A James Alexander post
Keynesians, especially left-wing ones, are hyper-quick to attack George Osborne, the U.K. Chancellor of the Exchequer (aka the Finance Minister or Treasury Secretary) for the smallest attempts at controlling the budget deficit and howl him down whenever he is so economically illiterate to think there is the smallest problem with Britain’s 80% debt to GDP ratio.
Perhaps on the day when Osborne’s deficit reduction plans went a bit astray they were all too busy cracking open the prosecco that they failed to spot significantly worrying remarks about monetary policy.
The Times reported thus , while Osborne was tripping through ChIna:
Mr Osborne hinted earlier yesterday that interest rates were going to rise, clearly siding with Mark Carney, the Bank of England governor, against Andy Haldane, its chief economist, who recently suggested that rates might have to stay low for longer because of problems in the Chinese economy, or may even need to fall.
Mr Osborne appeared to play down last week’s decision by the US Federal Reserve to hold rates rather than put them up, saying it had been dictated by the circumstances at the time.
Then he added, in what was close to a departure from the traditional reluctance of chancellors to interfere with the independence of the Bank, that the signals of rate rises in recent weeks reflected the growth in the American and British economies and that the “general signal coming from the Bank and the Federal Reserve is that the exit from very loose monetary policy is going to come”.
For starters, I thought this might trigger a debate about Central Bank Independence. (CBI) which has been filling then UK macro blogs like here and here since the Corbynomics debate exploded. Personally, I am CBA about CBI, the policy is the key, and often central bankers can’t be trusted to make good policy, but governments can, eg Japan. Of course, we see things often the other way around, too, but it is a sterile debate about means rather than ends.
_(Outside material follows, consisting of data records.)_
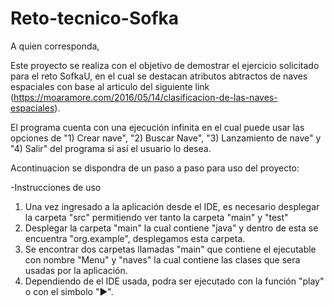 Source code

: # Reto-tecnico-Sofka

A quien corresponda,

Este proyecto se realiza con el objetivo de demostrar el ejercicio solicitado para el reto SofkaU, en el cual se destacan atributos abtractos de naves espaciales con base al articulo del siguiente link (https://moaramore.com/2016/05/14/clasificacion-de-las-naves-espaciales). 

El programa cuenta con una ejecución infinita en el cual puede usar las opciones de "1) Crear nave", "2) Buscar Nave", "3) Lanzamiento de nave" y "4) Salir" del programa si así el usuario lo desea. 

Acontinuacion se dispondra de un paso a paso para uso del proyecto:

-Instrucciones de uso
1) Una vez ingresado a la aplicación desde el IDE, es necesario desplegar la carpeta "src" permitiendo ver tanto la carpeta "main" y "test"
2) Desplegar la carpeta "main" la cual contiene "java" y dentro de esta se encuentra "org.example", desplegamos esta carpeta. 
3) Se encontrar dos carpetas llamadas "main" que contiene el ejecutable con nombre "Menu" y "naves" la cual contiene las clases que sera usadas por la aplicación.
4) Dependiendo de el IDE usada, podra ser ejecutado con la función "play" o con el simbolo "►".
The bigger issue is why Osborne thinks monetary policy is very loose. To be fair mainstream macro and “mediamacro” (HT Simon Wren-Lewis for the term) make the common mistake all the time of confusing interest rate levels and the amount of QE with the stance of monetary policy. The stance of monetary policy can only be measured by looking at whether demand for money is outstripping supply of money, and that can only be seen by looking at where nominal growth (aka Aggregate Demand) is headed. If on a downward trend money is tight, if on an upward trend money is loose. If in trend monetary policy is just right.
The recent historical economic evidence is that UK NGDP is slowing down, 2Q15 was quite poor. The relevant inflation rate for macro policy, the GDP Deflator was worse than poor. Tax revenue growth on incomes is still not great, just like the more difficult to measure wage growth itself. Looking forward, implied UK NGDP growth forecasts are weakening too, judging by market indicators like Sterling strength, long term bond yields, commodity prices and the stock market.
Despite some interestingly radical thoughts from the BoE Chief Economist Andy Haldane, Governor Carney seems squarely in the Janet Yellen/Philips Curve camp of warning rates must rise soon.
Hopefully, Osborne’s Treasury advisers will get him to see sense, if not things won’t turn out well. They won’t turn out disastrously as markets will force more delays in further monetary tightening. But the guidance on policy from Carney and his boss Osborne (and Yellen) will remain a mess. And the mess will, of itself, crimp NGDP growth.